Christelle Taraud : la pornographie, un projet idéologique de destruction des femmes

Le 19 mai 2025, la Cour de cassation doit se prononcer sur une possible requalification des faits en actes de torture, de barbarie et de racisme systémique dans l’affaire « French Bukkake ». Cette décision conditionnera un éventuel renvoi devant les Assises. L’affaire « Jacquie et Michel », elle, reste encore en instruction. Au total, une vingtaine d’hommes sont mis en examen. Ils sont poursuivis pour des faits d’une extrême violence : viols en réunion, traite d’êtres humains, chantage, menaces.

Face à cette industrie désormais exposée, seize plaignantes témoignent dans Sous nos regards. Récits de la violence pornographique, un livre collectif publié le 11 avril 2025 aux éditions du Seuil, porté par quinze autrices engagées.

Historienne et féministe, Christelle Taraud en signe l’une des deux préfaces.
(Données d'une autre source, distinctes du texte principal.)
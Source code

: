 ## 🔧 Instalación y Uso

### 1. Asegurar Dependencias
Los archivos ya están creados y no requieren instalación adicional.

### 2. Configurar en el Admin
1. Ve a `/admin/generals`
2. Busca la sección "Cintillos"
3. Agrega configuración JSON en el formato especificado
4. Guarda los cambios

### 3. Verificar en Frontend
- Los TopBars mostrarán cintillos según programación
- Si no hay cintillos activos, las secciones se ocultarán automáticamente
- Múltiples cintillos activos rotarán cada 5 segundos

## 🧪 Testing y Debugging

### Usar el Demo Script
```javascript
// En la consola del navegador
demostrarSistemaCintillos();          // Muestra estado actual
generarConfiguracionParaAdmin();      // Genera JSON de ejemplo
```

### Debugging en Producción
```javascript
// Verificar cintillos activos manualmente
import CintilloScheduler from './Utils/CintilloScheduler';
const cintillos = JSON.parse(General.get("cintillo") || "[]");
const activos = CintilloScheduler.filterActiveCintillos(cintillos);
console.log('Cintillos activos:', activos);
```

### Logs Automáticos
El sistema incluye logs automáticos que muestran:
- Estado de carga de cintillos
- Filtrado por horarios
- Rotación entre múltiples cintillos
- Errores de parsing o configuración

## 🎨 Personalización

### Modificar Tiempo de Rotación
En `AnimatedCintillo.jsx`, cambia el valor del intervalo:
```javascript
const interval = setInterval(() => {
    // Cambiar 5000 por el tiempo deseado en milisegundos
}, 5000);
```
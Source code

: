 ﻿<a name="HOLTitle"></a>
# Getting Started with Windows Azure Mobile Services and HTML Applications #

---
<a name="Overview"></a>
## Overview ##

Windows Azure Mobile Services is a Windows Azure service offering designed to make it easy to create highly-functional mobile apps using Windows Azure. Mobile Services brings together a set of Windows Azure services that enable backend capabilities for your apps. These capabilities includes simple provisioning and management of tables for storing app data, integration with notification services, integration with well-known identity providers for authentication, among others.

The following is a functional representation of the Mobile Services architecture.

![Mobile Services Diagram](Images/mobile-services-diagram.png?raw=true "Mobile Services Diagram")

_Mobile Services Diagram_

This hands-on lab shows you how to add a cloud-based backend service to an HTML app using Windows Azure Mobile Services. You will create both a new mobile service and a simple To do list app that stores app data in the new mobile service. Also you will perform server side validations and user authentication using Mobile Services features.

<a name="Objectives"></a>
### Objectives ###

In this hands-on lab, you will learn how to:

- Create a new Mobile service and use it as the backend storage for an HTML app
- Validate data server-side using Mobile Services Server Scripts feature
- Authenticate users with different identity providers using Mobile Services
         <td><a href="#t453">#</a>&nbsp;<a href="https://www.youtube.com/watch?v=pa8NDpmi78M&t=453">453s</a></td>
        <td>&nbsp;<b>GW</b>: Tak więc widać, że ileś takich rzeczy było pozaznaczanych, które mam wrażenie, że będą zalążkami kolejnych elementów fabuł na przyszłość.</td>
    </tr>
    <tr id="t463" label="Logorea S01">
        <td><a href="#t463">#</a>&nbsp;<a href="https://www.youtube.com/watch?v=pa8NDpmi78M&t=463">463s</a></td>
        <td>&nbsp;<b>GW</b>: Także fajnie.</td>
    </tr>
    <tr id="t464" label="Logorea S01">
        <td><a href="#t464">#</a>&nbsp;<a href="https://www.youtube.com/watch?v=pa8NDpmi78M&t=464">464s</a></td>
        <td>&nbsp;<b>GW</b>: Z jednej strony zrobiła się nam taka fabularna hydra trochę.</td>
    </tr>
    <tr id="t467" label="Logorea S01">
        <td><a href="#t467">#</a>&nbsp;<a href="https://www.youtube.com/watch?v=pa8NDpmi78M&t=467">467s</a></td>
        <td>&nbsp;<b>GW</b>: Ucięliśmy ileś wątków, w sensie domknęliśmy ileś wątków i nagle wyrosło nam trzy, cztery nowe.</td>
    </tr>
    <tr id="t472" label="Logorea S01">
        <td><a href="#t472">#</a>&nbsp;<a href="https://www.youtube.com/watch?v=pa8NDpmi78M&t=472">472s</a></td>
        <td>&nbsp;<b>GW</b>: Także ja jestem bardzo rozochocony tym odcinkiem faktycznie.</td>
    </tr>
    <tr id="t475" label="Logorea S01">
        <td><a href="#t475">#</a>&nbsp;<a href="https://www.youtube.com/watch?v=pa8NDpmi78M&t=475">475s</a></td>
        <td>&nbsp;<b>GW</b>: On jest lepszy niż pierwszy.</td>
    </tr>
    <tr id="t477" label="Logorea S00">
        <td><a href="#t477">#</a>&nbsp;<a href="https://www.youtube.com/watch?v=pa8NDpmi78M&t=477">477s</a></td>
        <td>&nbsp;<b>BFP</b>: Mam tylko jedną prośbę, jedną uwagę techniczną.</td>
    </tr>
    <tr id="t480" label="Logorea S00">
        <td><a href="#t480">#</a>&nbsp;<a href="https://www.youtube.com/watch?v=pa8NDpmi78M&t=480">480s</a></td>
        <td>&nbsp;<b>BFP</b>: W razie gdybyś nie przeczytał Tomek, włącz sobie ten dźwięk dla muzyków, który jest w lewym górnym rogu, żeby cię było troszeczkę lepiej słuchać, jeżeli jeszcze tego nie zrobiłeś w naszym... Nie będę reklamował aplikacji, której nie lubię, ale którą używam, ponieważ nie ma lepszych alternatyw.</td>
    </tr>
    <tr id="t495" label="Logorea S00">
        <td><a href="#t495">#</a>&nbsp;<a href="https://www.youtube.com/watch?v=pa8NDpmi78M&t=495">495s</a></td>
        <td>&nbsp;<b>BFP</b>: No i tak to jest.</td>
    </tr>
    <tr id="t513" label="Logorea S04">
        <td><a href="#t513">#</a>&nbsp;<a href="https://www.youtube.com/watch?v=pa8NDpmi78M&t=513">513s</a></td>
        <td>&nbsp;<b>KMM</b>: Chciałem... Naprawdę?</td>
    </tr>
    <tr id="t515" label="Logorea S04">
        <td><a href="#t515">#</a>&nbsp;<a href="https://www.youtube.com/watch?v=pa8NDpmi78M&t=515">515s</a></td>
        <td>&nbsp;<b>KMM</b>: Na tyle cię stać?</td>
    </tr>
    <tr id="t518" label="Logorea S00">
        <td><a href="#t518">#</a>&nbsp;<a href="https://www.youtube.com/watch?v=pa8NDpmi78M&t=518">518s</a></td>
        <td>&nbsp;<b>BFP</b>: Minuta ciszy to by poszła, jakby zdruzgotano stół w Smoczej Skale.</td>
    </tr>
Dans cet entretien accordé à Enflammé.e.s le 15 avril, elle livre une analyse sans détour de ce qu’elle nomme un « capitalisme sexuel de prédation » : un système fondé sur la terreur, l’humiliation, l’exploitation des corps féminins. Pour elle, il ne s’agit plus de pornographie au sens culturel du terme, mais d’un dispositif de domination planifié, une offensive masculiniste visant à briser les femmes — avec la complicité de la société et l’aveuglement des institutions.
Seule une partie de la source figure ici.